High-density on-chip capacitors can transform the landscape of efficient power management for processor power delivery, size-constrained autonomous artificial intelligent systems, and high-performance edge computing units [1]. Superlattices based on HfO₂/ZrO₂ have recently been introduced for storing energy at a high density by utilizing the negative capacitance phenomenon [2]. However, realization of on-chip power converters requires materials design optimization aimed at improving efficiency, minimizing power losses, and increasing the overall system reliability.
Here, we report an ultrahigh capacitance density exceeding 50 fF/µm with a breakdown voltage of ~8 V. This is enabled by fine-tuning the Hf:Zr ratio in the HfO₂/ZrO₂ superlattice stack deposited in a trench shaped structure on metal bottom electrodes with a combined deposition approach using atomic layer deposition and magnetron sputtering. Grain size control using Al₂O₃ interlayers further ensures a balance between voltage handling capability and capacitance density. The interface between the bottom metal electrode and the superlattice stack was optimized to achieve lower contact resistance further minimizing power loss.

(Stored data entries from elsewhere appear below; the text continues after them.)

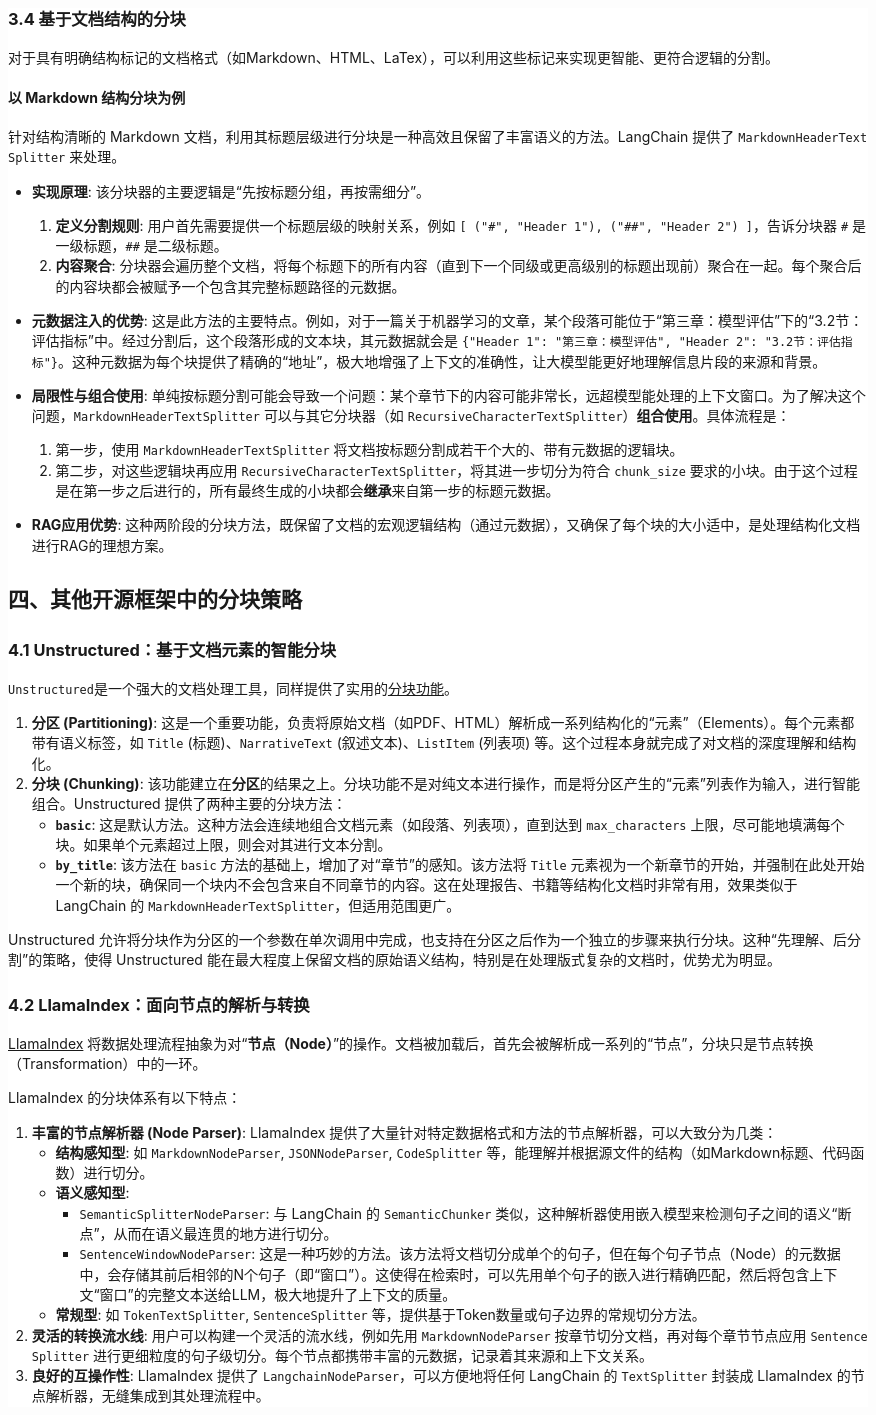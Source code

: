 ### 3.4 基于文档结构的分块

对于具有明确结构标记的文档格式（如Markdown、HTML、LaTex），可以利用这些标记来实现更智能、更符合逻辑的分割。

#### 以 Markdown 结构分块为例

针对结构清晰的 Markdown 文档，利用其标题层级进行分块是一种高效且保留了丰富语义的方法。LangChain 提供了 `MarkdownHeaderTextSplitter` 来处理。

- **实现原理**: 该分块器的主要逻辑是“先按标题分组，再按需细分”。
    1.  **定义分割规则**: 用户首先需要提供一个标题层级的映射关系，例如 `[ ("#", "Header 1"), ("##", "Header 2") ]`，告诉分块器 `#` 是一级标题，`##` 是二级标题。
    2.  **内容聚合**: 分块器会遍历整个文档，将每个标题下的所有内容（直到下一个同级或更高级别的标题出现前）聚合在一起。每个聚合后的内容块都会被赋予一个包含其完整标题路径的元数据。

- **元数据注入的优势**: 这是此方法的主要特点。例如，对于一篇关于机器学习的文章，某个段落可能位于“第三章：模型评估”下的“3.2节：评估指标”中。经过分割后，这个段落形成的文本块，其元数据就会是 `{"Header 1": "第三章：模型评估", "Header 2": "3.2节：评估指标"}`。这种元数据为每个块提供了精确的“地址”，极大地增强了上下文的准确性，让大模型能更好地理解信息片段的来源和背景。

- **局限性与组合使用**: 单纯按标题分割可能会导致一个问题：某个章节下的内容可能非常长，远超模型能处理的上下文窗口。为了解决这个问题，`MarkdownHeaderTextSplitter` 可以与其它分块器（如 `RecursiveCharacterTextSplitter`）**组合使用**。具体流程是：
    1.  第一步，使用 `MarkdownHeaderTextSplitter` 将文档按标题分割成若干个大的、带有元数据的逻辑块。
    2.  第二步，对这些逻辑块再应用 `RecursiveCharacterTextSplitter`，将其进一步切分为符合 `chunk_size` 要求的小块。由于这个过程是在第一步之后进行的，所有最终生成的小块都会**继承**来自第一步的标题元数据。

- **RAG应用优势**: 这种两阶段的分块方法，既保留了文档的宏观逻辑结构（通过元数据），又确保了每个块的大小适中，是处理结构化文档进行RAG的理想方案。

## 四、其他开源框架中的分块策略

### 4.1 Unstructured：基于文档元素的智能分块

`Unstructured`是一个强大的文档处理工具，同样提供了实用的[分块功能](https://docs.unstructured.io/open-source/core-functionality/chunking)。

1.  **分区 (Partitioning)**: 这是一个重要功能，负责将原始文档（如PDF、HTML）解析成一系列结构化的“元素”（Elements）。每个元素都带有语义标签，如 `Title` (标题)、`NarrativeText` (叙述文本)、`ListItem` (列表项) 等。这个过程本身就完成了对文档的深度理解和结构化。
2.  **分块 (Chunking)**: 该功能建立在**分区**的结果之上。分块功能不是对纯文本进行操作，而是将分区产生的“元素”列表作为输入，进行智能组合。Unstructured 提供了两种主要的分块方法：
    -   **`basic`**: 这是默认方法。这种方法会连续地组合文档元素（如段落、列表项），直到达到 `max_characters` 上限，尽可能地填满每个块。如果单个元素超过上限，则会对其进行文本分割。
    -   **`by_title`**: 该方法在 `basic` 方法的基础上，增加了对“章节”的感知。该方法将 `Title` 元素视为一个新章节的开始，并强制在此处开始一个新的块，确保同一个块内不会包含来自不同章节的内容。这在处理报告、书籍等结构化文档时非常有用，效果类似于 LangChain 的 `MarkdownHeaderTextSplitter`，但适用范围更广。

Unstructured 允许将分块作为分区的一个参数在单次调用中完成，也支持在分区之后作为一个独立的步骤来执行分块。这种“先理解、后分割”的策略，使得 Unstructured 能在最大程度上保留文档的原始语义结构，特别是在处理版式复杂的文档时，优势尤为明显。

### 4.2 LlamaIndex：面向节点的解析与转换

[LlamaIndex](https://docs.llamaindex.ai/en/stable/module_guides/loading/node_parsers/modules/) 将数据处理流程抽象为对“**节点（Node）**”的操作。文档被加载后，首先会被解析成一系列的“节点”，分块只是节点转换（Transformation）中的一环。

LlamaIndex 的分块体系有以下特点：

1.  **丰富的节点解析器 (Node Parser)**: LlamaIndex 提供了大量针对特定数据格式和方法的节点解析器，可以大致分为几类：
    -   **结构感知型**: 如 `MarkdownNodeParser`, `JSONNodeParser`, `CodeSplitter` 等，能理解并根据源文件的结构（如Markdown标题、代码函数）进行切分。
    -   **语义感知型**: 
        -   `SemanticSplitterNodeParser`: 与 LangChain 的 `SemanticChunker` 类似，这种解析器使用嵌入模型来检测句子之间的语义“断点”，从而在语义最连贯的地方进行切分。
        -   `SentenceWindowNodeParser`: 这是一种巧妙的方法。该方法将文档切分成单个的句子，但在每个句子节点（Node）的元数据中，会存储其前后相邻的N个句子（即“窗口”）。这使得在检索时，可以先用单个句子的嵌入进行精确匹配，然后将包含上下文“窗口”的完整文本送给LLM，极大地提升了上下文的质量。
    -   **常规型**: 如 `TokenTextSplitter`, `SentenceSplitter` 等，提供基于Token数量或句子边界的常规切分方法。
2.  **灵活的转换流水线**: 用户可以构建一个灵活的流水线，例如先用 `MarkdownNodeParser` 按章节切分文档，再对每个章节节点应用 `SentenceSplitter` 进行更细粒度的句子级切分。每个节点都携带丰富的元数据，记录着其来源和上下文关系。
3.  **良好的互操作性**: LlamaIndex 提供了 `LangchainNodeParser`，可以方便地将任何 LangChain 的 `TextSplitter` 封装成 LlamaIndex 的节点解析器，无缝集成到其处理流程中。


[^1]: `[CLS]` 是BERT等Transformer模型在输入文本开头添加的特殊标记，它通过自注意力机制动态聚合整个序列的上下文信息，其最终向量被训练用作代表全局语义的嵌入。
[^2]: [Nelson F. Liu, et al. (2023). *Lost in the Middle: How Language Models Use Long Contexts*](https://arxiv.org/abs/2307.03172).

These results demonstrate the potential of engineering ferroelectric-dielectric superlattice materials and their interfaces towards enabling more efficient and reliable power electronics.

References:
[1] N. C. Brooks, J. Zou, S. Coday, T. Ge, N. M. Ellis and R. C. N. Pilawa-Podgurski, “On the Size and Weight of Passive Components: Scaling Trends for High-Density Power Converter Designs,” IEEE Transactions on Power Electronics, 39, 7, 8459-8477, (2024).
[2] Cheema, S.S., Shanker, N., Hsu, SL. et al. Giant energy storage and power density negative capacitance superlattices. Nature 629, 803–809 (2024).